Malaysia Economy Facts
Since independence in 1957, Malaysia has developed from a commodity-producing developing country to an upper-middle-income country, whose economy is dominated by the manufacturing industry for export and a large service sector, including in the form of tourism, financial services and government.
High and long-term GDP growth has created increased wealth and partly smoothed the economic gaps, even though regional differences exist. The proportion of poor Malaysians has fallen from nearly 50 percent in 1970 to less than 2 percent, according to the UNDP’s UNDP development program. Poverty remains to a greater extent in rural areas than in cities. There are also more poor people along the border with Thailand in the north and in the state of Sabah in northern Borneo than in the rest of Malaysia. The richest areas are Kuala Lumpur and the state of Selangor, which surrounds the capital.
- Countryaah.com: Major imports by Malaysia, covering a full list of top products imported by the country and trade value for each product category.
The ethnic differences in the economic distribution have diminished, but within the various ethnic groups the differences are still large. This is especially true of bumiputra (mainly the Malays, see Population and Languages), which would benefit from the so-called bumiputra policy introduced in the 1970s to help alleviate the then-financial downfall of the Malays. One explanation for the major class divisions among today’s Malaysians is that many of the benefits that bumiputra has received over the years have gone to businessmen and politicians rather than to poor Malaysians. Several of the indigenous peoples are also disadvantaged (see Social conditions).
- Abbreviationfinder.org: Check this abbreviation website to find three letter ISO codes for all countries in the world, including MYS which represents the country of Malaysia. Check findjobdescriptions to learn more about Malaysia.
Bumiputra policy is criticized by many analysts for distorting the labor market by giving Malaysians priority over certain education and employment. As a result, Chinese and Indians are now under-represented in the state sector. When the bumiputra policy was introduced, it was intended as a temporary measure until 1990, but it was only abolished in 2009, and then only partially. The changes meant, among other things, that Malaysians were no longer entitled to 30 percent of the jobs in the state-owned companies – with the exception of some energy and telecommunications companies. The quota was changed so that 12.5 percent of jobs are now reserved for Malaysians.
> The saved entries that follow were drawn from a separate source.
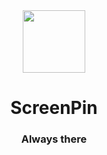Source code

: <div style="text-align: center;">

<img src="https://github.com/isaacdoescodes/screenpin/blob/main/icon.png?raw=true" width="100"/>

# ScreenPin
### Always there
  
</div>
Malaysia has a market economy, but the state has a more active governing role in the economy than is usual in many western countries. Leading politicians often have strong ownership interests in the business community. This is especially true of the Malay nationalist party Umno, which dominated politics from independence from 1957 to 2018.
Prior to the 2008 international financial crisis, Malaysia was for many years one of the world’s fastest growing economies. The highest growth rate was from the beginning of the 1980s to the mid-1990s, thanks in part to many domestic and foreign investments. In 1997, Malaysia was hit by the so-called Asian crisis, a severe economic crisis that swept across much of the continent. The country’s economy recovered in 1998 through various stimulus measures. In addition, some costly construction projects were canceled.
The global financial crisis of 2008–2009 marked a new decline for the Malaysian economy. To prevent a deep depression, in March 2009, the Government launched a stimulus package with investments in infrastructure projects, job creation measures and support for companies. The recovery went faster than expected; Already in 2010, high growth was again reported. The upturn was due to a large domestic demand, especially for electronic and electrical goods. Another reason was the economic recovery that was also taking place at Malaysia’s most important trading partner.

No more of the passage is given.